Possible implementation targets for mixed-mode computing systems. Implementation could be a (a) single FPAA device, (b) a board of FPAA devices or even (c) a board with no FPAA devices, but with programmable parameters and topology for a resulting board encoded in the resulting technology file; (d) a heuristical guide in the analog–digital hardware–software system co-design for such computing systems.
Figure 9.
Possible implementation targets for mixed-mode computing systems. Implementation could be a (a) single FPAA device, (b) a board of FPAA devices or even (c) a board with no FPAA devices, but with programmable parameters and topology for a resulting board encoded in the resulting technology file; (d) a heuristical guide in the analog–digital hardware–software system co-design for such computing systems.
Figure 9d illustrates initial starting guidelines for the problem partition. In particular, one will typically want the heavy computation as physical computation blocks near the sensor where the data originates or transmits; ideally data flow architectures minimize the amount of short-term storage elements (power and area issues). Moving heavy processing to analog computation tends to have less impact on signal line and substrate coupling to neighboring elements compared to digital systems, an issue often affecting the integration of analog components with mostly digital computing systems. Often the line between digital and analog computation is blurred, for example for data converters or their more general concepts, analog classifier blocks that typically have digital outputs. The digital processor will be invaluable for bookkeeping functions, including interfacing, memory buffering and related computations, as well as serial computations that are just better understood at the time of a particular design.

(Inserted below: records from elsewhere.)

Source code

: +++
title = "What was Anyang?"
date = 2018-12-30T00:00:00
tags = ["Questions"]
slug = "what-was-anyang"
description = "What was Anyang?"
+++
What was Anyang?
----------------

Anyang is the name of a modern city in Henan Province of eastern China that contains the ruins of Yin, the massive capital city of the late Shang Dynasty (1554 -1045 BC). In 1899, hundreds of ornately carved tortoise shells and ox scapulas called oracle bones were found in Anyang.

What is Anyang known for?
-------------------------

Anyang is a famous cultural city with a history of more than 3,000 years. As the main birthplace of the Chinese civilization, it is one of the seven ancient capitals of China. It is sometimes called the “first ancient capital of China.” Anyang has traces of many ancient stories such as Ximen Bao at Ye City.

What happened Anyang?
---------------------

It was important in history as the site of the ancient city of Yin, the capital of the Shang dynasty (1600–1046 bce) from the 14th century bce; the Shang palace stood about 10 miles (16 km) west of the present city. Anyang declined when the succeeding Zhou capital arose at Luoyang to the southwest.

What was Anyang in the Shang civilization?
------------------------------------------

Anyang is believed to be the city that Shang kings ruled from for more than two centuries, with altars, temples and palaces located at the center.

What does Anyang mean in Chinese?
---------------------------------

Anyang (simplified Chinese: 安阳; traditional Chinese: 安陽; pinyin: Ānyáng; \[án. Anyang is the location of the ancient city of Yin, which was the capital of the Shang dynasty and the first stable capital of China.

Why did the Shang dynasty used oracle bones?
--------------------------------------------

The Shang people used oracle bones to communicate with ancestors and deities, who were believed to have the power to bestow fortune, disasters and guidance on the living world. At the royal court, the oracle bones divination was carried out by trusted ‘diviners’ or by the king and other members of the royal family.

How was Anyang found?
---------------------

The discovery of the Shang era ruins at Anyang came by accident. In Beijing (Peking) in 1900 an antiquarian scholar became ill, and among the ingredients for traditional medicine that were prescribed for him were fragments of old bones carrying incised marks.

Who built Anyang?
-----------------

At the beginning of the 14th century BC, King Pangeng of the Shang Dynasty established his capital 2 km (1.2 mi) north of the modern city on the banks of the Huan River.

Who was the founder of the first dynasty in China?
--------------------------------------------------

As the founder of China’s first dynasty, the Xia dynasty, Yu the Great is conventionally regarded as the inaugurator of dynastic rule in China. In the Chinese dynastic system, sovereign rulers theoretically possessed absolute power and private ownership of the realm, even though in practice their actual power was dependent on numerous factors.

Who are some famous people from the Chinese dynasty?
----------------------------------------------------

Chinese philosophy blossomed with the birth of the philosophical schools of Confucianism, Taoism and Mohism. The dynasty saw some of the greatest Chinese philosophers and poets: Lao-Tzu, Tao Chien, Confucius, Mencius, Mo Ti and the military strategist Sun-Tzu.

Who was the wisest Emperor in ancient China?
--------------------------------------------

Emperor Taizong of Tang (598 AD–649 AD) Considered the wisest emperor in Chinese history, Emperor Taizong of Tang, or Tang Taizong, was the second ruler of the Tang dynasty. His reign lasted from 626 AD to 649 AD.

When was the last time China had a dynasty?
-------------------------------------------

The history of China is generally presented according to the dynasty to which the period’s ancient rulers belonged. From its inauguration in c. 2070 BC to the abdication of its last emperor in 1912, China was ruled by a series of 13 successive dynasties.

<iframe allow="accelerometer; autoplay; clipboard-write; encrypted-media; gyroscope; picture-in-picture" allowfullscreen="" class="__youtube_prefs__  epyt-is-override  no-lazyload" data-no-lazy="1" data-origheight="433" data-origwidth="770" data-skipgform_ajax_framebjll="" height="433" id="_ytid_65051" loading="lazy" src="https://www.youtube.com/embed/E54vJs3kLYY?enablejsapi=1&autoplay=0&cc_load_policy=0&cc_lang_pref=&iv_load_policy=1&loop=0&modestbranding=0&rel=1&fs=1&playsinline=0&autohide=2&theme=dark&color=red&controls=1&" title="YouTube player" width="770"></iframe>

The algorithm tradeoff between analog and digital computation directly leads to the tradeoff between high-precision with poor numerics of digital computation versus the good numerics with lower precision of analog computation. Digital computation focuses on problems with a limited number of iterations that can embody high precision (e.g., 64-bit double precision), like LU decomposition (and matrix inversion). Classical digital numerical analysis courses begin with LU decomposition and move to significantly harder computations in optimization, ODE solutions and PDE solutions; many engineering problems try to move computation towards matrix inversion and away from ODE solutions.
Analog computation focuses on problems tolerant of lower starting precision for computation, such as ODEs and PDEs. Simple operations, like VMM, are fairly similar in tradeoffs between analog and digital approaches, particularly when using real-world sensor data starting off with lower precision (e.g., acoustic microphones at 60 dB, CMOS imaging at 50–60 dB, etc.). Many ODE and PDE systems have many correlates in other physical systems found in nature that are the focus of high performance computing. The resulting time/area efficiencies for analog computation, directly being a model physical system, are valuable for low-latency signal processing and control loops. One would want to avoid analog LU decomposition where possible, while one wants to avoid solving a large number of ODEs and/or a couple PDEs by digital methods. Developing a parallel discipline for analog numerical analysis remains an open question, although potentially reachable question in the near term.